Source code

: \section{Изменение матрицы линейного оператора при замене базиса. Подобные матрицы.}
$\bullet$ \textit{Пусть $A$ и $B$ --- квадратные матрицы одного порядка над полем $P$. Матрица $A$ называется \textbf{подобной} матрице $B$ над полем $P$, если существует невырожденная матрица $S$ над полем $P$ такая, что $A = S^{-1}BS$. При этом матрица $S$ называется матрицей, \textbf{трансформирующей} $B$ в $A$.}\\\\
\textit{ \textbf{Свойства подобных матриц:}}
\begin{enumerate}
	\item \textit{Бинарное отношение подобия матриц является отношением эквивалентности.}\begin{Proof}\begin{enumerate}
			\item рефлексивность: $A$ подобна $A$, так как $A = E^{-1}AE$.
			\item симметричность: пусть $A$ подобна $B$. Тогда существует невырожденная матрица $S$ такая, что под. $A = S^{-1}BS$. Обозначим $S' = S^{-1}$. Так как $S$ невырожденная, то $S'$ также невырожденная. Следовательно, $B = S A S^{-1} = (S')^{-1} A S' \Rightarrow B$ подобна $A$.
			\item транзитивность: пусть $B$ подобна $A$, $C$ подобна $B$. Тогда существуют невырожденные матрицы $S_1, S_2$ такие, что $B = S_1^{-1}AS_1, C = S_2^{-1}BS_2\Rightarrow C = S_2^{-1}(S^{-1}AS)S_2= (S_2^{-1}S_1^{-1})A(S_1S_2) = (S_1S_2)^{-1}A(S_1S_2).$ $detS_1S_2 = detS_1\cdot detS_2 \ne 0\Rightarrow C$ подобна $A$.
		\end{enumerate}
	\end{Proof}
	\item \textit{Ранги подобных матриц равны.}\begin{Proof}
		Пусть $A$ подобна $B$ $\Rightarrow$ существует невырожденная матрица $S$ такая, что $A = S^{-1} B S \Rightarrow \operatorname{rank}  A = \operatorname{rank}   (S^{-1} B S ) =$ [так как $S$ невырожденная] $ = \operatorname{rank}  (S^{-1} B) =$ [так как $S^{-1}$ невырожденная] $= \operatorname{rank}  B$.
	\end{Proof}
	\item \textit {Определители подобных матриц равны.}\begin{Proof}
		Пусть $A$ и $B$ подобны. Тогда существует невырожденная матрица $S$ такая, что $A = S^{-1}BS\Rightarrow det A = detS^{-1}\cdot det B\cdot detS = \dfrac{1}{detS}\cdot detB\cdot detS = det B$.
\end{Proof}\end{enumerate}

* * *

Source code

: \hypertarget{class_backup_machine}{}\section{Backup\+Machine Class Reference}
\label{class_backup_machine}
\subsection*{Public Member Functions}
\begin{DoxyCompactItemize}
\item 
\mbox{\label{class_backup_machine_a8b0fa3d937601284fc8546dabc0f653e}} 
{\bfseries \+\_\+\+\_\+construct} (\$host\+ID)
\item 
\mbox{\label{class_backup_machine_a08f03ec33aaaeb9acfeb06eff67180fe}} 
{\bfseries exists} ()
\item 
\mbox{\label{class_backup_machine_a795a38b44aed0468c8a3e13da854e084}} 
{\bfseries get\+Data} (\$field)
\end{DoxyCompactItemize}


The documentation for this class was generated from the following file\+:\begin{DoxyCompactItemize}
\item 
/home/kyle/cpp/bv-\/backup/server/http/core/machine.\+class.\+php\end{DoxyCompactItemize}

**ABOUT THIS EXERCISE:** Search the records for the string "подобных" and return every line in which it occurs.

**OUTPUT BELOW:**
\textit{ \textbf{Свойства подобных матриц:}}
	\item \textit{Ранги подобных матриц равны.}\begin{Proof}
	\item \textit {Определители подобных матриц равны.}\begin{Proof}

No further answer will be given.